GOAL OF THE EXERCISE: On how many lines of the records below does the string "portal" appear? Reply with only the number.
-- DATA follows --
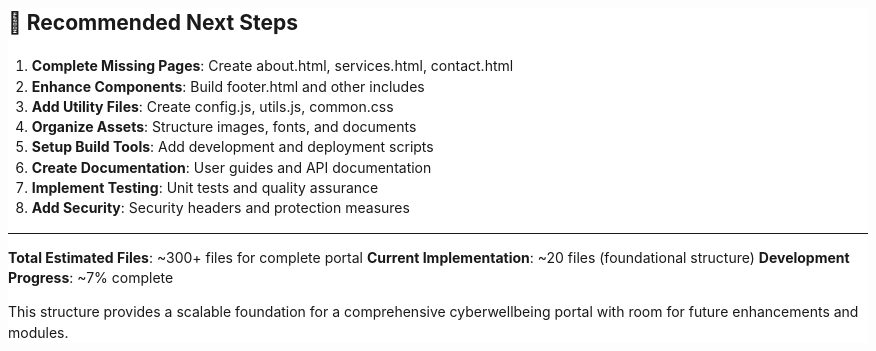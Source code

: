 ## 🚀 Recommended Next Steps

1. **Complete Missing Pages**: Create about.html, services.html, contact.html
2. **Enhance Components**: Build footer.html and other includes
3. **Add Utility Files**: Create config.js, utils.js, common.css
4. **Organize Assets**: Structure images, fonts, and documents
5. **Setup Build Tools**: Add development and deployment scripts
6. **Create Documentation**: User guides and API documentation
7. **Implement Testing**: Unit tests and quality assurance
8. **Add Security**: Security headers and protection measures

---

**Total Estimated Files**: ~300+ files for complete portal
**Current Implementation**: ~20 files (foundational structure)
**Development Progress**: ~7% complete

This structure provides a scalable foundation for a comprehensive cyberwellbeing portal with room for future enhancements and modules.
-- DATA concluded --
ANSWER BELOW: 2